Là-dessus, un peu de pédagogie s’impose. Car au-delà des subventions brutes (*), il faut aussi compter les aides indirectes. « Par exemple, le fait de mobiliser des agents toute une nuit pour transformer la salle Jean-Pierre-Garnier en salle de volley, à l’occasion d’un match de coupe d’Europe, a un coût », rappelle Pierre Michon, directeur général adjoint de Grand Poitiers en charge de la jeunesse et de la vie sportive. Autrement dit, il serait réducteur de ne considérer qu’une seule enveloppe. A la Région, l’harmonisation entre Limousin, Poitou-Charentes et Aquitaine a donné des sueurs froides à beaucoup de présidents de clubs. « Aujourd’hui, commente Nathalie Lanzi, notre politiqueconsiste à les aider aussi sur des dépenses d’investissements. Acheter un mini-bus, refaire une salle de musculation (SA XV), des vestiaires (Soyaux football) ou des tribunes contribuent à les faire progresser… » La vice-présidente de Nouvelle-Aquitaine incite les clubs à développer le partenariat privé, « comme le PB86, les Chamois niortais et le Stade rochelais le font ensemble depuis plusieurs mois ». 

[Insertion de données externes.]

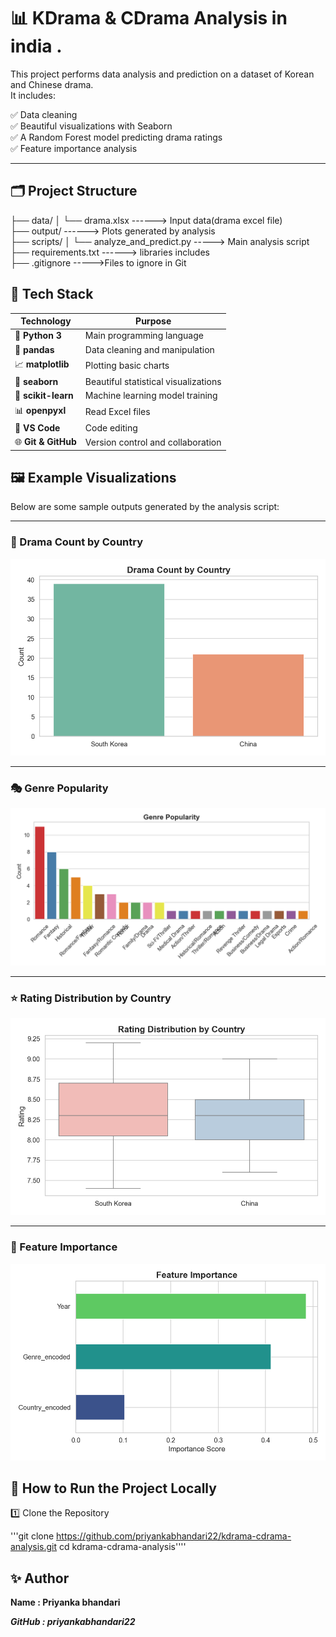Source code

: # 📊 KDrama & CDrama Analysis in india .

This project performs data analysis and prediction on a dataset of Korean and Chinese drama.  
It includes:

✅ Data cleaning  
✅ Beautiful visualizations with Seaborn  
✅ A Random Forest model predicting drama ratings  
✅ Feature importance analysis

---

## 🗂️ Project Structure

├── data/
│ └── drama.xlsx ------> Input data(drama excel file)    
├── output/      ------> Plots generated by analysis    
├── scripts/
│ └── analyze_and_predict.py -----> Main analysis script         
├── requirements.txt        ------> libraries includes         
├── .gitignore    ----->Files to ignore in Git                   

## 🧰 Tech Stack

| Technology       | Purpose                                   |
|------------------|-------------------------------------------|
| 🐍 **Python 3**      | Main programming language               |
| 🧮 **pandas**        | Data cleaning and manipulation         |
| 📈 **matplotlib**    | Plotting basic charts                  |
| 🎨 **seaborn**       | Beautiful statistical visualizations   |
| 🧠 **scikit-learn**  | Machine learning model training        |
| 📊 **openpyxl**      | Read Excel files                       |
| 📝 **VS Code**       | Code editing                           |
| 🌐 **Git & GitHub**  | Version control and collaboration      |


## 🖼️ Example Visualizations

Below are some sample outputs generated by the analysis script:

---

### 🎯 Drama Count by Country
![Drama Count](output/drama_count_country.png)

---

### 🎭 Genre Popularity
![Genre Popularity](output/genre_popularity.png)

---

### ⭐ Rating Distribution by Country
![Rating Distribution](output/rating_distribution_country.png)

---

### 🧠 Feature Importance
![Feature Importance](output/feature_importance.png)

## 🚀 How to Run the Project Locally

1️⃣ Clone the Repository


'''git clone https://github.com/priyankabhandari22/kdrama-cdrama-analysis.git
cd kdrama-cdrama-analysis''''


## ✨ Author
**Name : Priyanka bhandari**

***GitHub : priyankabhandari22***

Des ambitions à la hauteur de ses moyens

Au Poitiers Basket 86 justement, la manne publique représente 835 000€, soit 40% du budget de la saison. « Le reste se répartit entre le privé et les recettes propres », indique son président Louis Bordonneau. Lui ne se hasarde pas à « critiquer les collectivités locales car elles ont aussi des contraintes ». Non, l’ancien responsable bancaire sait qu’il doit « aller chercher du sponsoring privé, notamment dans le bassin châtelleraudais et au national »« A nous d’être meilleurs ! »Philippe Lion, le co-président du TTACC 86, dresse le même constat mais reconnaît que la tâche est ardue en raison de « la faible exposition de son sport ». L’an passé, le champion de France avait refusé de s’engager en coupe d’Europe faute du budget nécessaire. Le Stade poitevin volley beach avait fait le choix inverse, y a laissé des plumes et son entraîneur Brice Donat a exhorté les collectivités à davantage de soutien. « On a l’habitude que les présidents de clubs demandent plus,observe Pascale Guittet, vice-présidente du Département en charge des Sports. De notre côté, nous sommes à notre place avec une politique d’attribution très claire. » Niveau de compétition, impact médiatique, animation du territoire… Autant de critères qui comptent à l’heure de faire les comptes ! 

(*) 200 000€ pour le PB86 et autant pour le Stade poitevin volley beach. Le Département leur octroie respectivement 216 000 et 140 000€. Le Poitiers TTACC 86, champion de France en titre, touche 130 000€ des trois collectivités (Région, Département, Grand Poitiers), soit 50% de son budget (260 000€).


Certains sports en péril ? 
Pour Christophe Lepetit, « la tendance n’est ni à un désengagement massif des collectivités, ni à un soutien très fort ». « On s’aperçoit que certaines villes intègrent pleinement les clubs professionnels dans leur stratégie marketing », abonde le responsable des études économiques et des partenariats au Centre d’études et de droit du sport de Limoges. Selon cet observateur averti, le vrai sujet d’inquiétude concerne « les disciplines qui n’arrivent pas à développer une économie propre à base de recettes commerciales et de droits télé ».